What is required: Go line by line through the data below and count those that hold "usable". Return only the number.

Input data:

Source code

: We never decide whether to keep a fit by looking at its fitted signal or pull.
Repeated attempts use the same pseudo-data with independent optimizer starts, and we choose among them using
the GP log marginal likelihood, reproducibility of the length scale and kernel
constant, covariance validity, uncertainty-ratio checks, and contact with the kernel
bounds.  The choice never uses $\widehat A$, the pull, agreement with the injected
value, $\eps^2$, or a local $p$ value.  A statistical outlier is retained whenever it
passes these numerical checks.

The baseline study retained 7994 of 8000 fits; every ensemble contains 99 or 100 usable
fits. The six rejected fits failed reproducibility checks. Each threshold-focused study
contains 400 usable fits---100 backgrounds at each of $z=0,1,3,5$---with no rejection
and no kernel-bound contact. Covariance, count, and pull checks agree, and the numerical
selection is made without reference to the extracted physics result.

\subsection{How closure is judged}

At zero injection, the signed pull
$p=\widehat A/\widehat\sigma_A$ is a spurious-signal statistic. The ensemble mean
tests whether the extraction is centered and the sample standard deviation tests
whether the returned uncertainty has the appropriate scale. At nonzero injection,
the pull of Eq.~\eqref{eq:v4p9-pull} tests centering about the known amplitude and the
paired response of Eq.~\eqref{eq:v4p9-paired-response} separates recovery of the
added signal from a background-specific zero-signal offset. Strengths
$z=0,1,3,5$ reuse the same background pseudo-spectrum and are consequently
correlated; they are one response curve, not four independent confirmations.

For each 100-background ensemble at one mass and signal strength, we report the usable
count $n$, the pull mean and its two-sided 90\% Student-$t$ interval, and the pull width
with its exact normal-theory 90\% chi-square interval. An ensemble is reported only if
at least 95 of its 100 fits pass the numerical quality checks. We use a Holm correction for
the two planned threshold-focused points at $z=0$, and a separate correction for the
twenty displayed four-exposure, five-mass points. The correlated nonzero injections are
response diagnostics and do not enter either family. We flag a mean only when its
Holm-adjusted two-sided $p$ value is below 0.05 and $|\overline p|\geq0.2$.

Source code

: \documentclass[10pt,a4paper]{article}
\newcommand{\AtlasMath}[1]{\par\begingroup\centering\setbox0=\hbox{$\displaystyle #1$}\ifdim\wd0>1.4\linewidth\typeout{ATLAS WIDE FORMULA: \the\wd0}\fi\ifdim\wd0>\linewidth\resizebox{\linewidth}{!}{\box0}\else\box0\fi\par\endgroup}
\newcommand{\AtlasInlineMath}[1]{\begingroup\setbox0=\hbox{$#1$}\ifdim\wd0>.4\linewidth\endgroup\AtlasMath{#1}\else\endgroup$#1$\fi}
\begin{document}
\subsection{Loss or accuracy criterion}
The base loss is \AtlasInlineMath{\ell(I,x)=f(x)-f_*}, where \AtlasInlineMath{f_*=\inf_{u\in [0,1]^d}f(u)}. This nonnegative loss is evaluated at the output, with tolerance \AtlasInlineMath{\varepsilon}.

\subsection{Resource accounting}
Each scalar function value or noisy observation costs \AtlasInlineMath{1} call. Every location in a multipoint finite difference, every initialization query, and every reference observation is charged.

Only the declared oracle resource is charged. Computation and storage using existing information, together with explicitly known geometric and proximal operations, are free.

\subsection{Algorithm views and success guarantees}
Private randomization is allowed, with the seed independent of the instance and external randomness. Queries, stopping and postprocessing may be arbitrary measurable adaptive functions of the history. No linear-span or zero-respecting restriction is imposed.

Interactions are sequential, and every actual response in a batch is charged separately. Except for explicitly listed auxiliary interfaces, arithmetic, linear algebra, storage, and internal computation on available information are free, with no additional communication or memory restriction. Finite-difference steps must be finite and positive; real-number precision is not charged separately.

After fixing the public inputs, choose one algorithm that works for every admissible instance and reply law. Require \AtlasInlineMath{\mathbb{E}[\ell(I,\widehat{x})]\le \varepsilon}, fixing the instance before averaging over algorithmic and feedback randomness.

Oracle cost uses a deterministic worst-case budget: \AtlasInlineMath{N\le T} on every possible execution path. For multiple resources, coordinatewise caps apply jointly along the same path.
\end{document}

Exercise output: 3